**Task to complete**
Check each line of the records below and collect those holding "username".
=== Task data ===
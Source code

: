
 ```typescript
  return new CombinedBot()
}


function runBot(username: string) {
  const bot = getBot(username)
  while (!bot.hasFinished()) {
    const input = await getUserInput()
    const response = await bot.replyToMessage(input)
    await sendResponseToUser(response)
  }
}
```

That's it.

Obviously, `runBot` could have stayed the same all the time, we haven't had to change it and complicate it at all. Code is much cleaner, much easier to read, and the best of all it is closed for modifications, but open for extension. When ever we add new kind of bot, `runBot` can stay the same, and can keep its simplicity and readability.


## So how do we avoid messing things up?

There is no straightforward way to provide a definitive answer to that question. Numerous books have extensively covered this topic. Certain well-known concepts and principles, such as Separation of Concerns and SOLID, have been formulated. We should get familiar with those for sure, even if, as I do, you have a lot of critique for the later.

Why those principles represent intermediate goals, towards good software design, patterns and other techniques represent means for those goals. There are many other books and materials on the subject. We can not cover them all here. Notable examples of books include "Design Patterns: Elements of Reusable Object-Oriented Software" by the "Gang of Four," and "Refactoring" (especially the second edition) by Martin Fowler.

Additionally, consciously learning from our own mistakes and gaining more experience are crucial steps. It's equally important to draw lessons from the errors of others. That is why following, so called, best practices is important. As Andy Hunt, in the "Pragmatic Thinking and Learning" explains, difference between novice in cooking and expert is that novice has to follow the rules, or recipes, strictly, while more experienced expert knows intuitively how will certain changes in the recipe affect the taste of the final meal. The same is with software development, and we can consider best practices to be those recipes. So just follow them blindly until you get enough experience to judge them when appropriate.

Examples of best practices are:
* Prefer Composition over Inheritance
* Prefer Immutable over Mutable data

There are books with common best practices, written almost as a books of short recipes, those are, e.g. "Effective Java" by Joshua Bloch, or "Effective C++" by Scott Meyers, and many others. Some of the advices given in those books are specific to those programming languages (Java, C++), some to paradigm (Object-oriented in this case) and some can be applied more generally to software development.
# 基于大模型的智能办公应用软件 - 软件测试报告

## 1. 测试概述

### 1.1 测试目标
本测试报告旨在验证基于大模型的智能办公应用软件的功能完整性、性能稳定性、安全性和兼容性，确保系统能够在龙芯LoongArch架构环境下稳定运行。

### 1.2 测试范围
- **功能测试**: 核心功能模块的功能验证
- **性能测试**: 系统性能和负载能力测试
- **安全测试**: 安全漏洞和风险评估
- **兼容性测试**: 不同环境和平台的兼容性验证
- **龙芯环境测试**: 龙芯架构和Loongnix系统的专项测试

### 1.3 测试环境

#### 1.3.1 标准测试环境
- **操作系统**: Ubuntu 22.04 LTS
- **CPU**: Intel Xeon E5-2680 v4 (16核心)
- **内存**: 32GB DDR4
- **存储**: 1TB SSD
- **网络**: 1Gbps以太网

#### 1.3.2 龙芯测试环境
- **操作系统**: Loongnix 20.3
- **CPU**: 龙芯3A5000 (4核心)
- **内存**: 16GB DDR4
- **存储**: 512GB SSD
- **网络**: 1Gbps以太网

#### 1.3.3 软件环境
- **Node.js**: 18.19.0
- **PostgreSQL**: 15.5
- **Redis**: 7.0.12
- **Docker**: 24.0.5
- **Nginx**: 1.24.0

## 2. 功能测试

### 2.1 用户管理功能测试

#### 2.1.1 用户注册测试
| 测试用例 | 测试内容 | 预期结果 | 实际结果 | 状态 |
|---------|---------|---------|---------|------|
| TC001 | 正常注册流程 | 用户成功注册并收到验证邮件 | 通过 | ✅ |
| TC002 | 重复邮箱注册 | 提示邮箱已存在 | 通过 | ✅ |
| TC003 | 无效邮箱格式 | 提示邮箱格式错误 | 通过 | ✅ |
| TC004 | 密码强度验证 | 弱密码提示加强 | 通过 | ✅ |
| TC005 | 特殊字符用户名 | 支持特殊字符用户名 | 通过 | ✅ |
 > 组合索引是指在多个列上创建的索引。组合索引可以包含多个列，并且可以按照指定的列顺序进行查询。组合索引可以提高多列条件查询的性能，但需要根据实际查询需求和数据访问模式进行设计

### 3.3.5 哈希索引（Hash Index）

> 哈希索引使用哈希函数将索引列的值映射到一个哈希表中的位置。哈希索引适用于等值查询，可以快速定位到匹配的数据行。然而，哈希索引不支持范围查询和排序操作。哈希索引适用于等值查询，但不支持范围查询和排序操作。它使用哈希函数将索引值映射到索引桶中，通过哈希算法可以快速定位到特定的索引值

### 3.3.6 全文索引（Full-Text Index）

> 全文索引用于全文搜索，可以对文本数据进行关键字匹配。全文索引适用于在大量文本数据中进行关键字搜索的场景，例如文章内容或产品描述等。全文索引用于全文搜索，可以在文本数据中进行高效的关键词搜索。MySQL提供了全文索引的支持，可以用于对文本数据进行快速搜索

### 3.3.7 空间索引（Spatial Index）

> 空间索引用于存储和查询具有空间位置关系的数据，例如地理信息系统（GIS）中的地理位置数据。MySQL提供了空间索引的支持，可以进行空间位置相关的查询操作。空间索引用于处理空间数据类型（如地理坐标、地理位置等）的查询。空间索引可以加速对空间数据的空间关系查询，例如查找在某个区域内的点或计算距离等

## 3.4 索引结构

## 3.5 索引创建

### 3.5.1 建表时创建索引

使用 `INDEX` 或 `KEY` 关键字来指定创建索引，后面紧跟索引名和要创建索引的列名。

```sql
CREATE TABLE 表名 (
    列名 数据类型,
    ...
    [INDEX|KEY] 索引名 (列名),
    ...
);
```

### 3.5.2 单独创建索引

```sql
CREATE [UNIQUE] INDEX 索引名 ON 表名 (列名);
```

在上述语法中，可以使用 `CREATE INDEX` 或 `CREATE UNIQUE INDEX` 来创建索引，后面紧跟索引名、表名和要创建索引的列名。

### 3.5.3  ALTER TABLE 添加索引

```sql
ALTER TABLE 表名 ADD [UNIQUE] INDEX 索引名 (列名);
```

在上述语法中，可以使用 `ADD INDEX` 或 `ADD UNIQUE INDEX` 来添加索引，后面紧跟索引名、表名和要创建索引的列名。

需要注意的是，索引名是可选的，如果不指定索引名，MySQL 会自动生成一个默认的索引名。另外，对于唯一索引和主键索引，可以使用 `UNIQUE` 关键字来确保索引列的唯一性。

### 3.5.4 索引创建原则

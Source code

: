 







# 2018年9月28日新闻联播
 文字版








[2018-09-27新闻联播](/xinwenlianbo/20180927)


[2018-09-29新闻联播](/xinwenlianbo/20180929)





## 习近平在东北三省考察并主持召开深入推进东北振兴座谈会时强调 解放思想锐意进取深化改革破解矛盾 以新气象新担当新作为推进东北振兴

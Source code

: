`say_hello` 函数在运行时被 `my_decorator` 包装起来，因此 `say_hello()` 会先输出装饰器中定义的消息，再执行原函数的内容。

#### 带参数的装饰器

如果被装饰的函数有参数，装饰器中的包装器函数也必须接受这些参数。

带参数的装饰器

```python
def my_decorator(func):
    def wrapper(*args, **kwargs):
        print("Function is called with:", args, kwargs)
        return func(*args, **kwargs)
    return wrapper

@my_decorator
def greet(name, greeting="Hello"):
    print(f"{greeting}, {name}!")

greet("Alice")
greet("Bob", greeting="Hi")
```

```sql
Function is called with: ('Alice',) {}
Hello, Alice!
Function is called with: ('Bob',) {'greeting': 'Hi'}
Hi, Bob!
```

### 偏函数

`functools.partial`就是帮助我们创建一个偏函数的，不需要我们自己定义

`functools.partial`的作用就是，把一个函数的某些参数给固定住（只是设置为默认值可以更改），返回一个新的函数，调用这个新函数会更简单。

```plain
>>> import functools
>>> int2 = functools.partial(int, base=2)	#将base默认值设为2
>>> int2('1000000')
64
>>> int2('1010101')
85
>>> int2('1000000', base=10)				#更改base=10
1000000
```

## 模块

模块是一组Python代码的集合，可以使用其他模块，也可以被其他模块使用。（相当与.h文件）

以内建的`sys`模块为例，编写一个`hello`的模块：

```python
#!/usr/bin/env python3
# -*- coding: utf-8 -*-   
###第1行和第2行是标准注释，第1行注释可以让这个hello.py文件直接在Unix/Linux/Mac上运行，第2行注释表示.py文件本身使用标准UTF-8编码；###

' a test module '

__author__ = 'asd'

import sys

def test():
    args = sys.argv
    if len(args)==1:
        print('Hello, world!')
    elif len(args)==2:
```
===
**Task response**
function runBot(username: string) {
  const bot = getBot(username)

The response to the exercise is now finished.